Everything in the listing except the pictures should be written out exactly.

#### Data provided
■ ■ ■ ■ ■ ■ ■

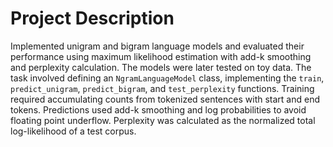# Project Description

Implemented unigram and bigram language models and evaluated their performance using maximum likelihood estimation with add-k smoothing and perplexity calculation. The models were later tested on toy data. The task involved defining an `NgramLanguageModel` class, implementing the `train`, `predict_unigram`, `predict_bigram`, and `test_perplexity` functions. Training required accumulating counts from tokenized sentences with start and end tokens. Predictions used add-k smoothing and log probabilities to avoid floating point underflow. Perplexity was calculated as the normalized total log-likelihood of a test corpus.
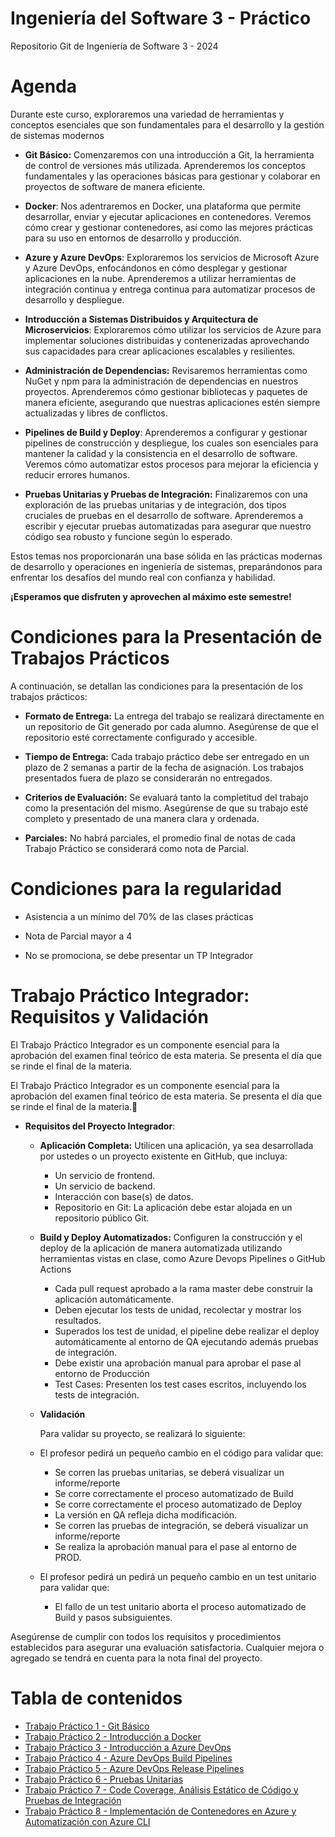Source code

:# Ingeniería del Software 3 - Práctico

Repositorio Git de Ingeniería de Software 3 - 2024

# Agenda

Durante este curso, exploraremos una variedad de herramientas y conceptos esenciales que son fundamentales para el desarrollo y la gestión de sistemas modernos

* **Git Básico:** Comenzaremos con una introducción a Git, la herramienta de control de versiones más utilizada. Aprenderemos los conceptos fundamentales y las operaciones básicas para gestionar y colaborar en proyectos de software de manera eficiente.

* **Docker**: Nos adentraremos en Docker, una plataforma que permite desarrollar, enviar y ejecutar aplicaciones en contenedores. Veremos cómo crear y gestionar contenedores, así como las mejores prácticas para su uso en entornos de desarrollo y producción.

* **Azure y Azure DevOps**: Exploraremos los servicios de Microsoft Azure y Azure DevOps, enfocándonos en cómo desplegar y gestionar aplicaciones en la nube. Aprenderemos a utilizar herramientas de integración continua y entrega continua para automatizar procesos de desarrollo y despliegue.

* **Introducción a Sistemas Distribuidos y Arquitectura de Microservicios**: Exploraremos cómo utilizar los servicios de Azure para implementar soluciones distribuidas y contenerizadas aprovechando sus capacidades para crear aplicaciones escalables y resilientes.

* **Administración de Dependencias:** Revisaremos herramientas como NuGet y npm para la administración de dependencias en nuestros proyectos. Aprenderemos cómo gestionar bibliotecas y paquetes de manera eficiente, asegurando que nuestras aplicaciones estén siempre actualizadas y libres de conflictos.

* **Pipelines de Build y Deploy**: Aprenderemos a configurar y gestionar pipelines de construcción y despliegue, los cuales son esenciales para mantener la calidad y la consistencia en el desarrollo de software. Veremos cómo automatizar estos procesos para mejorar la eficiencia y reducir errores humanos.

* **Pruebas Unitarias y Pruebas de Integración:** Finalizaremos con una exploración de las pruebas unitarias y de integración, dos tipos cruciales de pruebas en el desarrollo de software. Aprenderemos a escribir y ejecutar pruebas automatizadas para asegurar que nuestro código sea robusto y funcione según lo esperado.

Estos temas nos proporcionarán una base sólida en las prácticas modernas de desarrollo y operaciones en ingeniería de sistemas, preparándonos para enfrentar los desafíos del mundo real con confianza y habilidad. 

**¡Esperamos que disfruten y aprovechen al máximo este semestre!**

# Condiciones para la Presentación de Trabajos Prácticos

A continuación, se detallan las condiciones para la presentación de los trabajos prácticos:

* **Formato de Entrega:** La entrega del trabajo se realizará directamente en un repositorio de Git generado por cada alumno. Asegúrense de que el repositorio esté correctamente configurado y accesible.

* **Tiempo de Entrega:** Cada trabajo práctico debe ser entregado en un plazo de 2 semanas a partir de la fecha de asignación. Los trabajos presentados fuera de plazo se considerarán no entregados.

* **Criterios de Evaluación:** Se evaluará tanto la completitud del trabajo como la presentación del mismo. Asegúrense de que su trabajo esté completo y presentado de una manera clara y ordenada. 

* **Parciales:** No habrá parciales, el promedio final de notas de cada Trabajo Práctico se considerará como nota de Parcial.

# Condiciones para la regularidad

* Asistencia a un mínimo del 70% de las clases prácticas

* Nota de Parcial mayor a 4

* No se promociona, se debe presentar un TP Integrador

# Trabajo Práctico Integrador: Requisitos y Validación

El Trabajo Práctico Integrador es un componente esencial para la aprobación del examen final teórico de esta materia. Se presenta el día que se rinde el final de la materia.

El Trabajo Práctico Integrador es un componente esencial para la aprobación del examen final teórico de esta materia. Se presenta el día que se rinde el final de la materia.

* **Requisitos del Proyecto Integrador**:

  * **Aplicación Completa:** Utilicen una aplicación, ya sea desarrollada por ustedes o un proyecto existente en GitHub, que incluya:
    - Un servicio de frontend.
    - Un servicio de backend.
    - Interacción con base(s) de datos.
    - Repositorio en Git: La aplicación debe estar alojada en un repositorio público Git.

  * **Build y Deploy Automatizados:** Configuren la construcción y el deploy de la aplicación de manera automatizada utilizando herramientas vistas en clase, como Azure Devops Pipelines o GitHub Actions
    - Cada pull request aprobado a la rama master debe construir la aplicación automáticamente.
    - Deben ejecutar los tests de unidad, recolectar y mostrar los resultados.
    - Superados los test de unidad, el pipeline debe realizar el deploy automáticamente al entorno de QA ejecutando además pruebas de integración.
    - Debe existir una aprobación manual para aprobar el pase al entorno de Producción
    - Test Cases: Presenten los test cases escritos, incluyendo los tests de integración.
   
  * **Validación**

    Para validar su proyecto, se realizará lo siguiente:

   * El profesor pedirá un pequeño cambio en el código para validar que:
     - Se corren las pruebas unitarias, se deberá visualizar un informe/reporte
     - Se corre correctamente el proceso automatizado de Build
     - Se corre correctamente el proceso automatizado de Deploy
     - La versión en QA refleja dicha modificación.
     - Se corren las pruebas de integración, se deberá visualizar un informe/reporte
     - Se realiza la aprobación manual para el pase al entorno de PROD.

  * El profesor pedirá un pedirá un pequeño cambio en un test unitario para validar que:
    - El fallo de un test unitario aborta el proceso automatizado de Build y pasos subsiguientes.

Asegúrense de cumplir con todos los requisitos y procedimientos establecidos para asegurar una evaluación satisfactoria. Cualquier mejora o agregado se tendrá en cuenta para la nota final del proyecto.


# Tabla de contenidos


  * [Trabajo Práctico 1 - Git Básico](trabajos/01-git-basico.md)
  * [Trabajo Práctico 2 - Introducción a Docker](trabajos/02-introduccion-docker.md)
  * [Trabajo Práctico 3 - Introducción a Azure DevOps](trabajos/03-introduccion-azuredevops.md)
  * [Trabajo Práctico 4 - Azure DevOps Build Pipelines](trabajos/04-ado-pipelines.md)
  * [Trabajo Práctico 5 - Azure DevOps Release Pipelines](trabajos/05-ado-release-pipelines.md)
  * [Trabajo Práctico 6 - Pruebas Unitarias](trabajos/06-unit-tests.md)
  * [Trabajo Práctico 7 - Code Coverage, Análisis Estático de Código y Pruebas de Integración](trabajos/07-code-coverage_integration-tests.md)
  * [Trabajo Práctico 8 - Implementación de Contenedores en Azure y Automatización con Azure CLI](08-contenedores-azure-automatizacion-azcli.md)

■ ■ ■ ■ ■ ■ ■

#### Task result
# Project Description

Implemented unigram and bigram language models and evaluated their performance using maximum likelihood estimation with add-k smoothing and perplexity calculation. The models were later tested on toy data. The task involved defining an `NgramLanguageModel` class, implementing the `train`, `predict_unigram`, `predict_bigram`, and `test_perplexity` functions. Training required accumulating counts from tokenized sentences with start and end tokens. Predictions used add-k smoothing and log probabilities to avoid floating point underflow. Perplexity was calculated as the normalized total log-likelihood of a test corpus.
Source code

:# Ingeniería del Software 3 - Práctico

Repositorio Git de Ingeniería de Software 3 - 2024

# Agenda

Durante este curso, exploraremos una variedad de herramientas y conceptos esenciales que son fundamentales para el desarrollo y la gestión de sistemas modernos

* **Git Básico:** Comenzaremos con una introducción a Git, la herramienta de control de versiones más utilizada. Aprenderemos los conceptos fundamentales y las operaciones básicas para gestionar y colaborar en proyectos de software de manera eficiente.

* **Docker**: Nos adentraremos en Docker, una plataforma que permite desarrollar, enviar y ejecutar aplicaciones en contenedores. Veremos cómo crear y gestionar contenedores, así como las mejores prácticas para su uso en entornos de desarrollo y producción.

* **Azure y Azure DevOps**: Exploraremos los servicios de Microsoft Azure y Azure DevOps, enfocándonos en cómo desplegar y gestionar aplicaciones en la nube. Aprenderemos a utilizar herramientas de integración continua y entrega continua para automatizar procesos de desarrollo y despliegue.

* **Introducción a Sistemas Distribuidos y Arquitectura de Microservicios**: Exploraremos cómo utilizar los servicios de Azure para implementar soluciones distribuidas y contenerizadas aprovechando sus capacidades para crear aplicaciones escalables y resilientes.

* **Administración de Dependencias:** Revisaremos herramientas como NuGet y npm para la administración de dependencias en nuestros proyectos. Aprenderemos cómo gestionar bibliotecas y paquetes de manera eficiente, asegurando que nuestras aplicaciones estén siempre actualizadas y libres de conflictos.

* **Pipelines de Build y Deploy**: Aprenderemos a configurar y gestionar pipelines de construcción y despliegue, los cuales son esenciales para mantener la calidad y la consistencia en el desarrollo de software. Veremos cómo automatizar estos procesos para mejorar la eficiencia y reducir errores humanos.

* **Pruebas Unitarias y Pruebas de Integración:** Finalizaremos con una exploración de las pruebas unitarias y de integración, dos tipos cruciales de pruebas en el desarrollo de software. Aprenderemos a escribir y ejecutar pruebas automatizadas para asegurar que nuestro código sea robusto y funcione según lo esperado.

Estos temas nos proporcionarán una base sólida en las prácticas modernas de desarrollo y operaciones en ingeniería de sistemas, preparándonos para enfrentar los desafíos del mundo real con confianza y habilidad. 

**¡Esperamos que disfruten y aprovechen al máximo este semestre!**

# Condiciones para la Presentación de Trabajos Prácticos

A continuación, se detallan las condiciones para la presentación de los trabajos prácticos:

* **Formato de Entrega:** La entrega del trabajo se realizará directamente en un repositorio de Git generado por cada alumno. Asegúrense de que el repositorio esté correctamente configurado y accesible.

* **Tiempo de Entrega:** Cada trabajo práctico debe ser entregado en un plazo de 2 semanas a partir de la fecha de asignación. Los trabajos presentados fuera de plazo se considerarán no entregados.

* **Criterios de Evaluación:** Se evaluará tanto la completitud del trabajo como la presentación del mismo. Asegúrense de que su trabajo esté completo y presentado de una manera clara y ordenada. 

* **Parciales:** No habrá parciales, el promedio final de notas de cada Trabajo Práctico se considerará como nota de Parcial.

# Condiciones para la regularidad

* Asistencia a un mínimo del 70% de las clases prácticas

* Nota de Parcial mayor a 4

* No se promociona, se debe presentar un TP Integrador

# Trabajo Práctico Integrador: Requisitos y Validación

El Trabajo Práctico Integrador es un componente esencial para la aprobación del examen final teórico de esta materia. Se presenta el día que se rinde el final de la materia.

El Trabajo Práctico Integrador es un componente esencial para la aprobación del examen final teórico de esta materia. Se presenta el día que se rinde el final de la materia.

* **Requisitos del Proyecto Integrador**:

  * **Aplicación Completa:** Utilicen una aplicación, ya sea desarrollada por ustedes o un proyecto existente en GitHub, que incluya:
    - Un servicio de frontend.
    - Un servicio de backend.
    - Interacción con base(s) de datos.
    - Repositorio en Git: La aplicación debe estar alojada en un repositorio público Git.

  * **Build y Deploy Automatizados:** Configuren la construcción y el deploy de la aplicación de manera automatizada utilizando herramientas vistas en clase, como Azure Devops Pipelines o GitHub Actions
    - Cada pull request aprobado a la rama master debe construir la aplicación automáticamente.
    - Deben ejecutar los tests de unidad, recolectar y mostrar los resultados.
    - Superados los test de unidad, el pipeline debe realizar el deploy automáticamente al entorno de QA ejecutando además pruebas de integración.
    - Debe existir una aprobación manual para aprobar el pase al entorno de Producción
    - Test Cases: Presenten los test cases escritos, incluyendo los tests de integración.
   
  * **Validación**

    Para validar su proyecto, se realizará lo siguiente:

   * El profesor pedirá un pequeño cambio en el código para validar que:
     - Se corren las pruebas unitarias, se deberá visualizar un informe/reporte
     - Se corre correctamente el proceso automatizado de Build
     - Se corre correctamente el proceso automatizado de Deploy
     - La versión en QA refleja dicha modificación.
     - Se corren las pruebas de integración, se deberá visualizar un informe/reporte
     - Se realiza la aprobación manual para el pase al entorno de PROD.

  * El profesor pedirá un pedirá un pequeño cambio en un test unitario para validar que:
    - El fallo de un test unitario aborta el proceso automatizado de Build y pasos subsiguientes.

Asegúrense de cumplir con todos los requisitos y procedimientos establecidos para asegurar una evaluación satisfactoria. Cualquier mejora o agregado se tendrá en cuenta para la nota final del proyecto.


# Tabla de contenidos


  * [Trabajo Práctico 1 - Git Básico](trabajos/01-git-basico.md)
  * [Trabajo Práctico 2 - Introducción a Docker](trabajos/02-introduccion-docker.md)
  * [Trabajo Práctico 3 - Introducción a Azure DevOps](trabajos/03-introduccion-azuredevops.md)
  * [Trabajo Práctico 4 - Azure DevOps Build Pipelines](trabajos/04-ado-pipelines.md)
  * [Trabajo Práctico 5 - Azure DevOps Release Pipelines](trabajos/05-ado-release-pipelines.md)
  * [Trabajo Práctico 6 - Pruebas Unitarias](trabajos/06-unit-tests.md)
  * [Trabajo Práctico 7 - Code Coverage, Análisis Estático de Código y Pruebas de Integración](trabajos/07-code-coverage_integration-tests.md)
  * [Trabajo Práctico 8 - Implementación de Contenedores en Azure y Automatización con Azure CLI](08-contenedores-azure-automatizacion-azcli.md)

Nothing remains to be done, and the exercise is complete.